Will subscription service kill Napster?

Napster Inc., the free music-sharing service, may soon ask you for a credit card to join.

Napster has announced plans to move to a membership-based service as soon as possible. Although the word “fee” is not mentioned, the new service will restrict how users can share copyright protected files, and may charge to compensate the recording industry and ensure quality and security.

The new Napster service faces both technical and ideological challenges. By adding restrictions to what users can do with music files on their hard drives, or even charging users to share, Napster will shift radically from a free community to a members-only club. Many current users may balk.

Even Napster’s fans often criticize the service for the hit-or-miss quality of the files. (The quality depends on how Napster contributors obtain and record the digital music.) The new Napster club will need to ensure quality in order to retain fans of the free service and justify any costs. The service also faces the technical hurdle of adding digital-rights management to files in a peer-to-peer network.

Napster and its partner Bertelsmann must hurry to launch a service that protects the record labels’ copyrights, because Napster verges on being shut down by the courts for infringing on those copyrights with its current file-sharing service.

Controlled Peer-to-Peer?

Although it released few details on the technology in a statement Friday, Napster maintains that a copyright-protected model can exist on top of peer-to-peer file sharing. However, Lee Black, director of research at Webnoize, a digital-media research firm, says Napster’s peer-to-peer architecture will have to change.

To ensure copyright protection, Napster must find a way to identify content before it goes onto the network, to see who has it and what they’re doing with it, Black says.

Napster has to put a digital-rights management layer into its peer-to-peer network, agrees Malcolm Maclachlan, a media analyst at International Data Corp. That, in turn, could also ensure only quality files are shared.

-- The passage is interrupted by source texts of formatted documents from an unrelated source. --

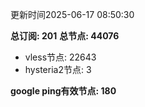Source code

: 更新时间2025-06-17 08:50:30

**总订阅: 201**
**总节点: 44076**
- vless节点: 22643
- hysteria2节点: 3

**google ping有效节点: 180**
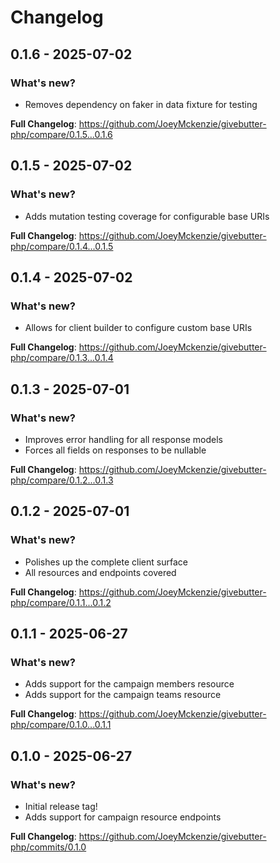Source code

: # Changelog

## 0.1.6 - 2025-07-02

### What's new?

- Removes dependency on faker in data fixture for testing

**Full Changelog**: https://github.com/JoeyMckenzie/givebutter-php/compare/0.1.5...0.1.6

## 0.1.5 - 2025-07-02

### What's new?

- Adds mutation testing coverage for configurable base URIs

**Full Changelog**: https://github.com/JoeyMckenzie/givebutter-php/compare/0.1.4...0.1.5

## 0.1.4 - 2025-07-02

### What's new?

- Allows for client builder to configure custom base URIs

**Full Changelog**: https://github.com/JoeyMckenzie/givebutter-php/compare/0.1.3...0.1.4

## 0.1.3 - 2025-07-01

### What's new?

- Improves error handling for all response models
- Forces all fields on responses to be nullable

**Full Changelog**: https://github.com/JoeyMckenzie/givebutter-php/compare/0.1.2...0.1.3

## 0.1.2 - 2025-07-01

### What's new?

- Polishes up the complete client surface
- All resources and endpoints covered

**Full Changelog**: https://github.com/JoeyMckenzie/givebutter-php/compare/0.1.1...0.1.2

## 0.1.1 - 2025-06-27

### What's new?

- Adds support for the campaign members resource
- Adds support for the campaign teams resource

**Full Changelog**: https://github.com/JoeyMckenzie/givebutter-php/compare/0.1.0...0.1.1

## 0.1.0 - 2025-06-27

### What's new?

- Initial release tag!
- Adds support for campaign resource endpoints

**Full Changelog**: https://github.com/JoeyMckenzie/givebutter-php/commits/0.1.0
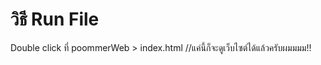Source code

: # วิธี Run File

Double click ที่ poommerWeb  > index.html //แค่นี้ก็จะดูเว็บไซต์ได้แล้วครับผมมมม!!</p>

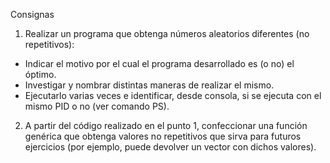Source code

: Consignas
1) Realizar un programa que obtenga números aleatorios diferentes (no repetitivos): 
- Indicar el motivo por el cual el programa desarrollado es (o no) el óptimo. 
- Investigar y nombrar distintas maneras de realizar el mismo. 
- Ejecutarlo varias veces e identificar, desde consola, si se ejecuta con el mismo PID o no (ver comando PS). 
 
2) A partir del código realizado en el punto 1, confeccionar una función genérica que obtenga valores no repetitivos que sirva para futuros ejercicios (por ejemplo, puede devolver un vector con dichos valores). 
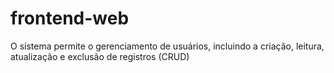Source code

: # frontend-web
O sistema permite o gerenciamento de usuários, incluindo a criação, leitura, atualização e exclusão de registros (CRUD)
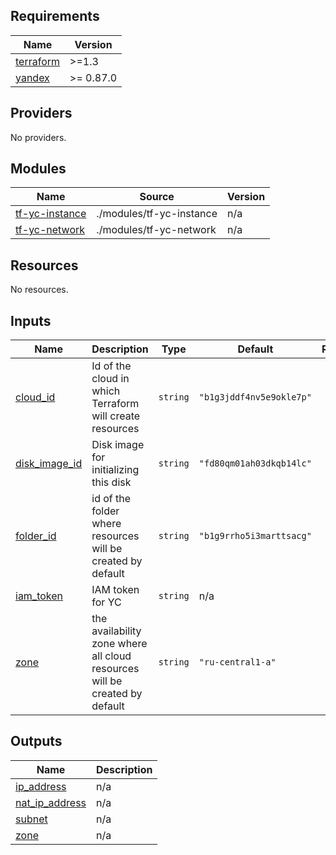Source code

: <!-- BEGIN_TF_DOCS -->
## Requirements

| Name | Version |
|------|---------|
| <a name="requirement_terraform"></a> [terraform](#requirement\_terraform) | >=1.3 |
| <a name="requirement_yandex"></a> [yandex](#requirement\_yandex) | >= 0.87.0 |

## Providers

No providers.

## Modules

| Name | Source | Version |
|------|--------|---------|
| <a name="module_tf-yc-instance"></a> [tf-yc-instance](#module\_tf-yc-instance) | ./modules/tf-yc-instance | n/a |
| <a name="module_tf-yc-network"></a> [tf-yc-network](#module\_tf-yc-network) | ./modules/tf-yc-network | n/a |

## Resources

No resources.

## Inputs

| Name | Description | Type | Default | Required |
|------|-------------|------|---------|:--------:|
| <a name="input_cloud_id"></a> [cloud\_id](#input\_cloud\_id) | Id of the cloud in which Terraform will create resources | `string` | `"b1g3jddf4nv5e9okle7p"` | no |
| <a name="input_disk_image_id"></a> [disk\_image\_id](#input\_disk\_image\_id) | Disk image for initializing this disk | `string` | `"fd80qm01ah03dkqb14lc"` | no |
| <a name="input_folder_id"></a> [folder\_id](#input\_folder\_id) | id of the folder where resources will be created by default | `string` | `"b1g9rrho5i3marttsacg"` | no |
| <a name="input_iam_token"></a> [iam\_token](#input\_iam\_token) | IAM token for YC | `string` | n/a | yes |
| <a name="input_zone"></a> [zone](#input\_zone) | the availability zone where all cloud resources will be created by default | `string` | `"ru-central1-a"` | no |

## Outputs

| Name | Description |
|------|-------------|
| <a name="output_ip_address"></a> [ip\_address](#output\_ip\_address) | n/a |
| <a name="output_nat_ip_address"></a> [nat\_ip\_address](#output\_nat\_ip\_address) | n/a |
| <a name="output_subnet"></a> [subnet](#output\_subnet) | n/a |
| <a name="output_zone"></a> [zone](#output\_zone) | n/a |
<!-- END_TF_DOCS -->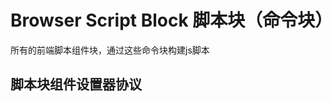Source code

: <script setup>
</script>

# Browser Script Block 脚本块（命令块）
所有的前端脚本组件块，通过这些命令块构建js脚本

## 脚本块组件设置器协议

<BrowserBlocks/>


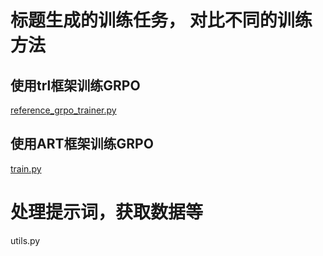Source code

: # 标题生成的训练任务， 对比不同的训练方法

## 使用trl框架训练GRPO
[reference_grpo_trainer.py](reference_grpo_trainer.py)

## 使用ART框架训练GRPO
[train.py](train.py)

# 处理提示词，获取数据等
utils.py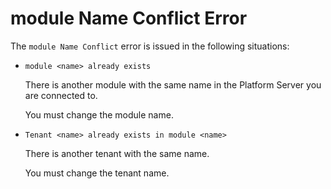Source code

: # module Name Conflict Error

The `module Name Conflict` error is issued in the following situations:

* `module <name> already exists`
  
    There is another module with the same name in the Platform Server you are connected to.

    You must change the module name.

* `Tenant <name> already exists in module <name>`
  
    There is another tenant with the same name.

    You must change the tenant name.
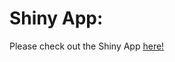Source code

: # Shiny App:

Please check out the Shiny App [here!](https://dxu29.shinyapps.io/DataVizFinalProject/)
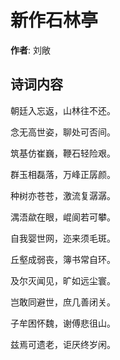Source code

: # 新作石林亭

**作者**: 刘敞

## 诗词内容

朝廷入忘返，山林往不还。

念无高世姿，聊处可否间。

筑基仿崔巍，鞭石轻险艰。

群玉相磊落，万峰正孱颜。

种树亦苍苍，激流复潺潺。

湡浯歘在眼，崐阆若可攀。

自我婴世网，迩来须毛斑。

丘壑成弱丧，簿书常自环。

及尔灭闻见，旷如远尘寰。

岂敢同避世，庶几善闭关。

子牟困怀魏，谢傅悲徂山。

兹焉可遗老，讵厌终岁闲。

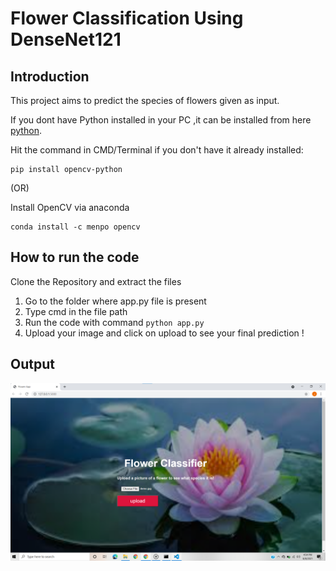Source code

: # Flower Classification Using DenseNet121

## Introduction

This project aims to predict the species of flowers given as input.

If you dont have Python installed in your PC ,it can be installed from here [python](https://www.python.org/downloads/).

Hit the command in CMD/Terminal if you don't have it already installed:

    pip install opencv-python

   (OR)
   
 Install OpenCV via anaconda
  
    conda install -c menpo opencv
    
## How to run the code
Clone the Repository and extract the files

1. Go to the folder where app.py file is present
2. Type cmd in the file path 
3. Run the code with command `python app.py`
4. Upload your image and click on upload to see your final prediction !


## Output

![Estimated Score](final.png)
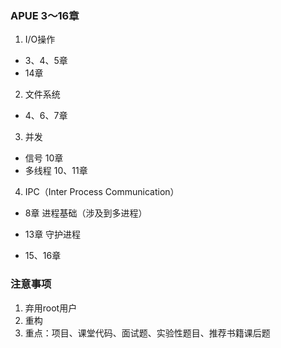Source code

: ### APUE 3～16章

1. I/O操作

+ 3、4、5章
+ 14章

2. 文件系统

+ 4、6、7章

3. 并发

+ 信号 10章
+ 多线程 10、11章

4. IPC（Inter Process Communication）

+ 8章 进程基础（涉及到多进程）

+ 13章 守护进程

+ 15、16章

### 注意事项

1. 弃用root用户
2. 重构
3. 重点：项目、课堂代码、面试题、实验性题目、推荐书籍课后题

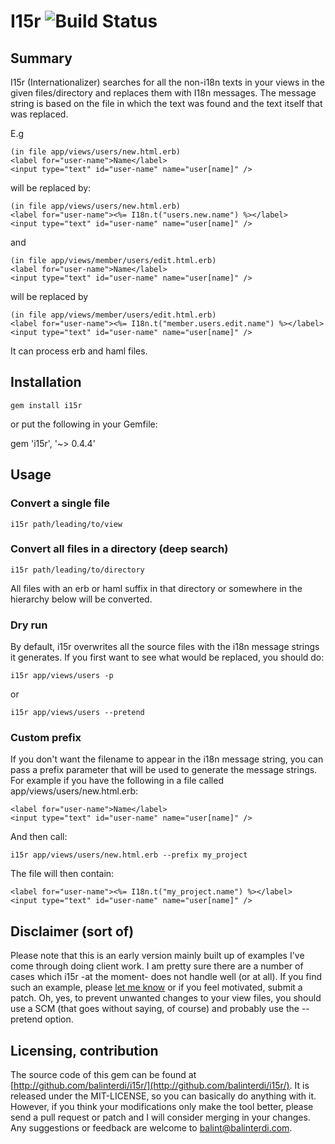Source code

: # I15r ![Build Status](https://api.travis-ci.org/balinterdi/i15r.png)


## Summary

I15r (Internationalizer) searches for all the non-i18n texts in your views in
the given files/directory and replaces them with I18n messages. The message
string is based on the file in which the text was found and the text itself
that was replaced.

E.g

    (in file app/views/users/new.html.erb)
    <label for="user-name">Name</label>
    <input type="text" id="user-name" name="user[name]" />

will be replaced by:

    (in file app/views/users/new.html.erb)
    <label for="user-name"><%= I18n.t("users.new.name") %></label>
    <input type="text" id="user-name" name="user[name]" />

and

    (in file app/views/member/users/edit.html.erb)
    <label for="user-name">Name</label>
    <input type="text" id="user-name" name="user[name]" />

will be replaced by

    (in file app/views/member/users/edit.html.erb)
    <label for="user-name"><%= I18n.t("member.users.edit.name") %></label>
    <input type="text" id="user-name" name="user[name]" />

It can process erb and haml files.

## Installation

    gem install i15r

or put the following in your Gemfile:

   gem 'i15r', '~> 0.4.4'

## Usage

### Convert a single file

    i15r path/leading/to/view

### Convert all files in a directory (deep search)

    i15r path/leading/to/directory

All files with an erb or haml suffix in that directory or somewhere in the hierarchy below will be converted.

### Dry run

By default, i15r overwrites all the source files with the i18n message strings it generates. If you first want to see what would be replaced, you should do:

    i15r app/views/users -p

or

    i15r app/views/users --pretend

### Custom prefix

If you don't want the filename to appear in the i18n message string, you can pass a prefix parameter that will be used to generate the message strings. For example if you have the following in a file called app/views/users/new.html.erb:

    <label for="user-name">Name</label>
    <input type="text" id="user-name" name="user[name]" />

And then call:

    i15r app/views/users/new.html.erb --prefix my_project

The file will then contain:

    <label for="user-name"><%= I18n.t("my_project.name") %></label>
    <input type="text" id="user-name" name="user[name]" />

## Disclaimer (sort of)

Please note that this is an early version mainly built up of examples I've come
through doing client work. I am pretty sure there are a number of cases which
i15r -at the moment- does not handle well (or at all). If you find such an
example, please [let me know][issue_tracker] or if you feel motivated, submit a
patch. Oh, yes, to prevent unwanted changes to your view files, you should use
a SCM (that goes without saying, of course) and probably use the --pretend
option.

[issue_tracker]: http://github.com/balinterdi/i15r/issues

## Licensing, contribution

The source code of this gem can be found at
[http://github.com/balinterdi/i15r/](http://github.com/balinterdi/i15r/). It is
released under the MIT-LICENSE, so you can basically do anything with it.
However, if you think your modifications only make the tool better, please send
a pull request or patch and I will consider merging in your changes. Any
suggestions or feedback are welcome to <balint@balinterdi.com>.
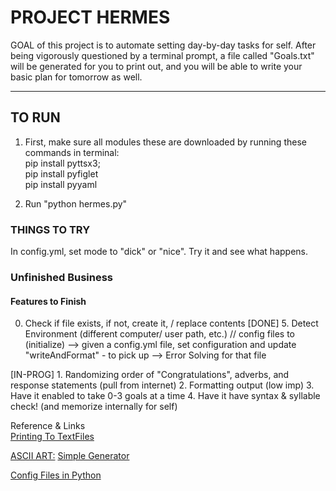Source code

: # PROJECT HERMES
GOAL of this project is to automate setting day-by-day tasks for self.
After being vigorously questioned by a terminal prompt, a file called "Goals.txt" will be generated for you to print out, and you will be able to
write your basic plan for tomorrow as well.

---
## TO RUN
1. First, make sure all modules these are downloaded by running these commands
in terminal:   
pip install pyttsx3;    
pip install pyfiglet  
pip install pyyaml  

2. Run "python hermes.py"

### THINGS TO TRY
In config.yml, set mode to "dick" or "nice".  Try it and see what happens.

### Unfinished Business
#### Features to Finish
00. Check if file exists, if not, create it, / replace contents
[DONE] 5. Detect Environment (different computer/ user path, etc.) // config files to (initialize)
--> given a config.yml file, set configuration and update "writeAndFormat" - to pick up
--> Error Solving for that file

[IN-PROG] 1. Randomizing order of "Congratulations", adverbs, and response statements (pull from internet)
2. Formatting output (low imp)
3. Have it enabled to take 0-3 goals at a time
4. Have it have syntax & syllable check! (and memorize internally for self)

Reference & Links   
[Printing To TextFiles](https://stackoverflow.com/questions/5214578/python-print-string-to-text-file)

[ASCII ART:](http://patorjk.com/software/taag/#p=testall&h=1&v=0&c=bash&f=Jacky&t=HERMES)
[Simple Generator](https://www.hackerearth.com/practice/notes/beautiful-python-a-simple-ascii-art-generator-from-images/)


[Config Files in Python](https://martin-thoma.com/configuration-files-in-python/)
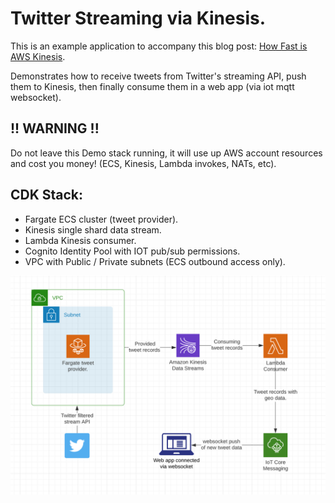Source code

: # Twitter Streaming via Kinesis.

This is an example application to accompany this blog post: [How Fast is AWS Kinesis](https://medium.com/canisworks).

Demonstrates how to receive tweets from Twitter's streaming API, push them to Kinesis, then finally consume them in a web app (via iot mqtt websocket).

 ## !! WARNING !! ##
 Do not leave this Demo stack running, it will use up AWS account resources and cost you money! (ECS, Kinesis, Lambda invokes, NATs, etc).

## CDK Stack:
 * Fargate ECS cluster (tweet provider).
 * Kinesis single shard data stream.
 * Lambda Kinesis consumer.
 * Cognito Identity Pool with IOT pub/sub permissions.
 * VPC with Public / Private subnets (ECS outbound access only).


 <img src="./service_diagram.png" alt="Application diagram" width="600"/>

“I think it’s a great idea; if you can stick [DRM] into a service like Napster, when users enter a query for a song, the service goes out and makes sure they find you a good copy,” he says. Napster already incorporates quality ratings and download speed estimates into its current user interface, Maclachlan adds.

Adding DRM is required for peer-to-peer to work legally, he says.

A Big Brother Napster

But to add DRM, Napster will have to use some type of centralized server that feeds this identified music into the peer-to-peer network, Black contends.

In the end, Napster itself will be only a part of a larger service, Black suggests.

That larger service will be Bertelsmann. Napster has been working for months with a subsidiary of Bertelsmann AG, called Digital World Services. They’re creating a platform for the secure administration of transferred files within a peer-to-peer structure, according to Friday’s statement. Bertelsmann acquired a major stake in Napster as part of a deal to drop its suit against the file-sharing site. Bertelsmann executives said in January that Napster would launch a subscription service by June or July.

In this new structure developed with DWS, Napster can restrict what users can do with transferred files, such as limiting their capability to burn music files onto CDs. Napster technology will add a protection layer when one Napster user sends an MP3 file to another. The Napster client is being enhanced to support this protection, which will use a new security architecture tailored to file-sharing.

Quick Launch

Webnoize’s Black says he’s not surprised Napster and Bertelsmann want to get the new service launched quickly.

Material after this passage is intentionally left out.